Действительно, в эти дни Керенский торжествует. 6 – 19 апреля на приеме этих депутатов в Мариинском дворце он открыто противопоставляет свой взгляд официальному мнению правительства, излагаемому мною. Я развивал мысль, что, «несмотря на переворот, мы сохранили главную цель и смысл этой войны» и что «правительство с еще большей силой будет добиваться уничтожения немецкого милитаризма, ибо наш идеал – {354} уничтожить в будущем возможность каких бы то ни было войн». Этому пацифистскому взгляду Керенский противопоставил свой циммервальдский, открыто заявив притом, что он «один в кабинете» и его мнение не есть мнение большинства. «Русская демократия – хозяин русской земли» и «мы решили раз навсегда прекратить в нашей стране все попытки к империализму и к захвату...

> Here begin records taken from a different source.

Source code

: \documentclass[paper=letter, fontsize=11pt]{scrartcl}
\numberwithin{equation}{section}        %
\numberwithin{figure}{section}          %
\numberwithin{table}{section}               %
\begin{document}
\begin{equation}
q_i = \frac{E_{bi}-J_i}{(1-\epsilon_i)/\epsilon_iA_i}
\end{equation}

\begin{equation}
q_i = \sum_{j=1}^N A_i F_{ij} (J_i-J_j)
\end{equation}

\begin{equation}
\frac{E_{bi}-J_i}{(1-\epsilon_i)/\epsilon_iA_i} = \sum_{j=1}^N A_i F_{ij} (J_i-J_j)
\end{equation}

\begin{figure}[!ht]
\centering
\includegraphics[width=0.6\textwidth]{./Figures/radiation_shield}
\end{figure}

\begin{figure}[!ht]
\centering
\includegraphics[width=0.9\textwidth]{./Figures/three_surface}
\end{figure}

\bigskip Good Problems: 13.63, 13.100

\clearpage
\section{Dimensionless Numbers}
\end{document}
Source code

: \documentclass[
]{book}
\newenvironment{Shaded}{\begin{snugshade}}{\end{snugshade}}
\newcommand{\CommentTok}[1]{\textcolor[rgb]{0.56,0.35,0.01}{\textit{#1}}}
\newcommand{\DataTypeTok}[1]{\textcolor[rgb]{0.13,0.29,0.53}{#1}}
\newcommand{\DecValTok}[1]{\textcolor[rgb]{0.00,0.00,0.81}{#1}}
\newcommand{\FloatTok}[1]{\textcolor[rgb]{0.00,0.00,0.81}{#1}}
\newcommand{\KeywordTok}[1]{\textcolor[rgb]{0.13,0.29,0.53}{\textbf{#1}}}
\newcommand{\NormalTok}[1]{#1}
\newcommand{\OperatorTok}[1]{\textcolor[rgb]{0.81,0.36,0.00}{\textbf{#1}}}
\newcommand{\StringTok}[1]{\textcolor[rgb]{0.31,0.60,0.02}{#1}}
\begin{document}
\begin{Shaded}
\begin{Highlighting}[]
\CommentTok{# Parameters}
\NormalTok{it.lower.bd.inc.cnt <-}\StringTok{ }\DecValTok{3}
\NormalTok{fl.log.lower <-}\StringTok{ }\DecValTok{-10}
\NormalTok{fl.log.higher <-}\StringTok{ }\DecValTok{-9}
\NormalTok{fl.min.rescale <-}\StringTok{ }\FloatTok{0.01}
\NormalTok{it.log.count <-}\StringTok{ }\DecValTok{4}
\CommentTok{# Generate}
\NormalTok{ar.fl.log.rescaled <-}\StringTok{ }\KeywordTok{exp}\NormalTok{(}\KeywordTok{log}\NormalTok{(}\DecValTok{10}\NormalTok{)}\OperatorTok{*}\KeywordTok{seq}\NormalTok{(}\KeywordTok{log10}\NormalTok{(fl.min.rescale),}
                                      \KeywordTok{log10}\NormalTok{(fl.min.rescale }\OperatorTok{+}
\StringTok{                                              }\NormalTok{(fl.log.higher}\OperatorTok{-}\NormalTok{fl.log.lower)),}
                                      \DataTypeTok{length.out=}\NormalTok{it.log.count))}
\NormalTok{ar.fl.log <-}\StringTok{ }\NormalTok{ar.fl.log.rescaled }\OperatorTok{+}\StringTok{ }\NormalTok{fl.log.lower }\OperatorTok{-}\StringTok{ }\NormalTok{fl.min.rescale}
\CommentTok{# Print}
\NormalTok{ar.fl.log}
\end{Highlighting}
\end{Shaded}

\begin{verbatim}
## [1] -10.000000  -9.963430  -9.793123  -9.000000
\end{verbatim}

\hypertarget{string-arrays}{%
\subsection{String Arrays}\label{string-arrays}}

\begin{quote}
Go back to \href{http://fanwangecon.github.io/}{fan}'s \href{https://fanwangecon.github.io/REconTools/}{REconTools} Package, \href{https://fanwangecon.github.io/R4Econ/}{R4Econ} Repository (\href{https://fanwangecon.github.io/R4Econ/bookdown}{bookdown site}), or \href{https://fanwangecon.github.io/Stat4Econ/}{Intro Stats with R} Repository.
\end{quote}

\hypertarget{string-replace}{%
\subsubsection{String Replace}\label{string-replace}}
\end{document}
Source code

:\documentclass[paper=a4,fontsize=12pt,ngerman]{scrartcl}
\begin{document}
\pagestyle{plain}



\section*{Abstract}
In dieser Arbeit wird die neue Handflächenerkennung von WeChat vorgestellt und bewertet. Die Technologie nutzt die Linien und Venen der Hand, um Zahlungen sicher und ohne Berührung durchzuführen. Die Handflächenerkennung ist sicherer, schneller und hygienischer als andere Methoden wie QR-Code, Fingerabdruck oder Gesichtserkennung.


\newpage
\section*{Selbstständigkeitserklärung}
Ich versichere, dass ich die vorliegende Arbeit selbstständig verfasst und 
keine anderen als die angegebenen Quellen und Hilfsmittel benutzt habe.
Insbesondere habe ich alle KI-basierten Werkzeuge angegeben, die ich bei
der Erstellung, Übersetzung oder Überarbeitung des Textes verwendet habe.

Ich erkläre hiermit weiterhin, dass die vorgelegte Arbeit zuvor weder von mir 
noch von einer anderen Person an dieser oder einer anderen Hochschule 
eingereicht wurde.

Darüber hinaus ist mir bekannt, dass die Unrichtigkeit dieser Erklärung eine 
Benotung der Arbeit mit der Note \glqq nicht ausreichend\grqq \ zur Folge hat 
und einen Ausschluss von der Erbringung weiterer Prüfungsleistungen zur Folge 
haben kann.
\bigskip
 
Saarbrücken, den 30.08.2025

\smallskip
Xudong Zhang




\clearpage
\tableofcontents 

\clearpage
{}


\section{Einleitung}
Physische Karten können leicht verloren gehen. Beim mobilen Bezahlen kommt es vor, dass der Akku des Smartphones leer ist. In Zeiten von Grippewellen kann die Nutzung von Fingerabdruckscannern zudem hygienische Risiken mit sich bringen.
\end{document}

Энтузиазм, которым охвачена русская демократия, проистекает... даже не из идеи отечества, как понимала эту идею старая Европа, а из идеи, что мечта о братстве народов всего мира претворится в действительность... Мы ждем от вас, чтобы вы в своих государствах оказали на остальные классы населения такое же решающее влияние, какое мы здесь оказали на наши буржуазные классы, заявившие ныне о своем отказе от империалистических стремлений». Всего курьезнее – и унизительнее для меня – было то, что я же был принужден переводить речь Керенского на английский язык для английских депутатов!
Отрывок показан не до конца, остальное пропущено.